- What is required -
For the listing below, report all lines that hold the word "There".

┌─ Records for the exercise

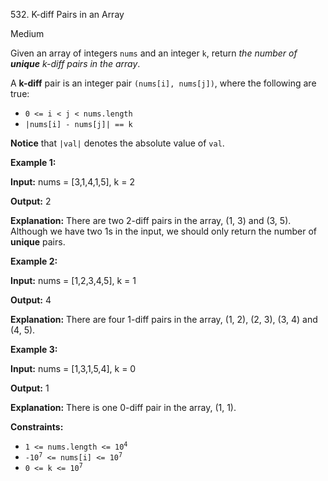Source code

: ﻿532\. K-diff Pairs in an Array

Medium

Given an array of integers `nums` and an integer `k`, return _the number of **unique** k-diff pairs in the array_.

A **k-diff** pair is an integer pair `(nums[i], nums[j])`, where the following are true:

*   `0 <= i < j < nums.length`
*   `|nums[i] - nums[j]| == k`

**Notice** that `|val|` denotes the absolute value of `val`.

**Example 1:**

**Input:** nums = [3,1,4,1,5], k = 2

**Output:** 2

**Explanation:** There are two 2-diff pairs in the array, (1, 3) and (3, 5). Although we have two 1s in the input, we should only return the number of **unique** pairs.

**Example 2:**

**Input:** nums = [1,2,3,4,5], k = 1

**Output:** 4

**Explanation:** There are four 1-diff pairs in the array, (1, 2), (2, 3), (3, 4) and (4, 5).

**Example 3:**

**Input:** nums = [1,3,1,5,4], k = 0

**Output:** 1

**Explanation:** There is one 0-diff pair in the array, (1, 1).

**Constraints:**

*   <code>1 <= nums.length <= 10<sup>4</sup></code>
*   <code>-10<sup>7</sup> <= nums[i] <= 10<sup>7</sup></code>
*   <code>0 <= k <= 10<sup>7</sup></code>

└─

- Reply to the task -
**Explanation:** There are two 2-diff pairs in the array, (1, 3) and (3, 5). Although we have two 1s in the input, we should only return the number of **unique** pairs.
**Explanation:** There are four 1-diff pairs in the array, (1, 2), (2, 3), (3, 4) and (4, 5).
**Explanation:** There is one 0-diff pair in the array, (1, 1).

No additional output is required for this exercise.